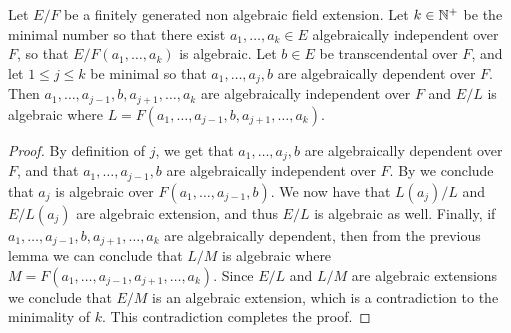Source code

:\documentclass[11pt,a4paper]{article}
\begin{document}
\begin{lemma}
  Let $E/F$ be a finitely generated non algebraic field extension.
  Let $k \in \N^+$ be the minimal number so that there exist
  $a_1,\dots,a_k \in E$ algebraically independent over $F$,
  so that $E/F(a_1,\dots,a_k)$ is algebraic.
  Let $b \in E$ be transcendental over $F$,
  and let $1 \le j \le k$ be minimal so that $a_1,\dots,a_j,b$
  are algebraically dependent over $F$.
  Then $a_1,\dots,a_{j-1},b,a_{j+1},\dots,a_k$ are algebraically
  independent over $F$
  and $E/L$ is algebraic where
  $L = F(a_1,\dots,a_{j-1},b,a_{j+1},\dots,a_k)$.
\end{lemma}
\begin{proof}
  By definition of $j$, we get that $a_1,\dots,a_j,b$
  are algebraically dependent over $F$,
  and that $a_1,\dots,a_{j-1},b$
  are algebraically independent over $F$.
  By  we conclude that
  $a_j$ is algebraic over $F(a_1,\dots,a_{j-1},b)$.
  We now have that $L(a_j)/L$ and $E/L(a_j)$
  are algebraic extension, and thus $E/L$ is algebraic as well.
  Finally, if $a_1,\dots,a_{j-1},b,a_{j+1},\dots,a_k$
  are algebraically dependent,
  then from the previous lemma we can conclude that
  $L/M$ is algebraic where $M = F(a_1,\dots,a_{j-1},a_{j+1},\dots,a_k)$.
  Since $E/L$ and $L/M$ are algebraic extensions we conclude that
  $E/M$ is an algebraic extension,
  which is a contradiction to the minimality of $k$.
  This contradiction completes the proof.
\end{proof}
\end{document}
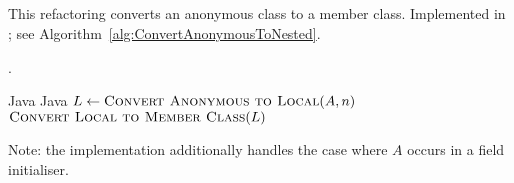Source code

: \subsection{}
This refactoring converts an anonymous class to a member class. Implemented in ; see Algorithm~\ref{alg:ConvertAnonymousToNested}.


\begin{algorithm}[p]
\caption{$\refactoring{Convert Anonymous to Nested}(A : \type{AnonymousClass}, n : \type{Name}) : \type{MemberType}$}\label{alg:ConvertAnonymousToNested}.
\begin{algorithmic}[1]
\REQUIRE Java
\ENSURE Java
\medskip
\STATE $L \leftarrow \textsc{Convert Anonymous to Local}(A, n)$
\RETURN $\textsc{Convert Local to Member Class}(L)$
\end{algorithmic}
\end{algorithm}

Note: the implementation additionally handles the case where $A$ occurs in a field initialiser.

_ _ _ _ _

Pick out and copy the lines of the material that include the word "refactoring".

This refactoring converts an anonymous class to a member class. Implemented in ; see Algorithm~\ref{alg:ConvertAnonymousToNested}.
\caption{$\refactoring{Convert Anonymous to Nested}(A : \type{AnonymousClass}, n : \type{Name}) : \type{MemberType}$}\label{alg:ConvertAnonymousToNested}.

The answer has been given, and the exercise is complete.